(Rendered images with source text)
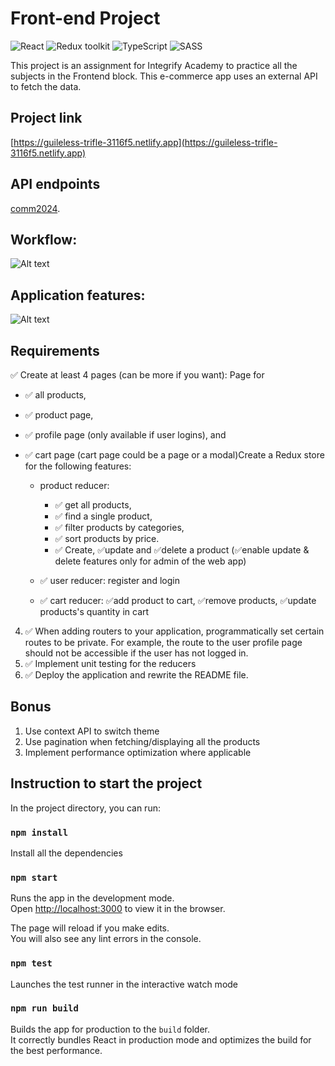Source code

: # Front-end Project

![React](https://img.shields.io/badge/React-v.18-blue)
![Redux toolkit](https://img.shields.io/badge/RTK-v.1-purple)
![TypeScript](https://img.shields.io/badge/TypeScript-v.4-green)
![SASS](https://img.shields.io/badge/SASS-v.1-hotpink)

This project is an assignment for Integrify Academy to practice all the subjects in the Frontend block. This e-commerce app uses an external API to fetch the data.

## Project link

[https://guileless-trifle-3116f5.netlify.app](https://guileless-trifle-3116f5.netlify.app)

## API endpoints

[comm2024](https://comm2024.azurewebsites.net).

## Workflow:

![Alt text](workflow_e-comercio-1.png)

## Application features:

![Alt text](app_features.png)

## Requirements

✅ Create at least 4 pages (can be more if you want): Page for

- ✅ all products,
- ✅ product page,
- ✅ profile page (only available if user logins), and
- ✅ cart page (cart page could be a page or a modal)Create a Redux store for the following features:

   - product reducer:

     - ✅ get all products,
     - ✅ find a single product,
     - ✅ filter products by categories,
     - ✅ sort products by price.
     - ✅ Create, ✅update and ✅delete a product (✅enable update & delete features only for admin of the web app)

   - ✅ user reducer: register and login
   - ✅ cart reducer: ✅add product to cart, ✅remove products, ✅update products's quantity in cart

4. ✅ When adding routers to your application, programmatically set certain routes to be private. For example, the route to the user profile page should not be accessible if the user has not logged in.
5. ✅ Implement unit testing for the reducers
6. ✅ Deploy the application and rewrite the README file.

## Bonus

1. Use context API to switch theme
2. Use pagination when fetching/displaying all the products
3. Implement performance optimization where applicable

## Instruction to start the project

In the project directory, you can run:

### `npm install`

Install all the dependencies

### `npm start`

Runs the app in the development mode.\
Open [http://localhost:3000](http://localhost:3000) to view it in the browser.

The page will reload if you make edits.\
You will also see any lint errors in the console.

### `npm test`

Launches the test runner in the interactive watch mode

### `npm run build`

Builds the app for production to the `build` folder.\
It correctly bundles React in production mode and optimizes the build for the best performance.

## EXERCISE GOAL
Pictures are not part of the copy. Return every record exactly.

## ANSWER FOR THE TASK
Source code

: # Front-end Project

![React](https://img.shields.io/badge/React-v.18-blue)
![Redux toolkit](https://img.shields.io/badge/RTK-v.1-purple)
![TypeScript](https://img.shields.io/badge/TypeScript-v.4-green)
![SASS](https://img.shields.io/badge/SASS-v.1-hotpink)

This project is an assignment for Integrify Academy to practice all the subjects in the Frontend block. This e-commerce app uses an external API to fetch the data.

## Project link

[https://guileless-trifle-3116f5.netlify.app](https://guileless-trifle-3116f5.netlify.app)

## API endpoints

[comm2024](https://comm2024.azurewebsites.net).

## Workflow:

![Alt text](workflow_e-comercio-1.png)

## Application features:

![Alt text](app_features.png)

## Requirements

✅ Create at least 4 pages (can be more if you want): Page for

- ✅ all products,
- ✅ product page,
- ✅ profile page (only available if user logins), and
- ✅ cart page (cart page could be a page or a modal)Create a Redux store for the following features:

   - product reducer:

     - ✅ get all products,
     - ✅ find a single product,
     - ✅ filter products by categories,
     - ✅ sort products by price.
     - ✅ Create, ✅update and ✅delete a product (✅enable update & delete features only for admin of the web app)

   - ✅ user reducer: register and login
   - ✅ cart reducer: ✅add product to cart, ✅remove products, ✅update products's quantity in cart

4. ✅ When adding routers to your application, programmatically set certain routes to be private. For example, the route to the user profile page should not be accessible if the user has not logged in.
5. ✅ Implement unit testing for the reducers
6. ✅ Deploy the application and rewrite the README file.

## Bonus

1. Use context API to switch theme
2. Use pagination when fetching/displaying all the products
3. Implement performance optimization where applicable

## Instruction to start the project

In the project directory, you can run:

### `npm install`

Install all the dependencies

### `npm start`

Runs the app in the development mode.\
Open [http://localhost:3000](http://localhost:3000) to view it in the browser.

The page will reload if you make edits.\
You will also see any lint errors in the console.

### `npm test`

Launches the test runner in the interactive watch mode

### `npm run build`

Builds the app for production to the `build` folder.\
It correctly bundles React in production mode and optimizes the build for the best performance.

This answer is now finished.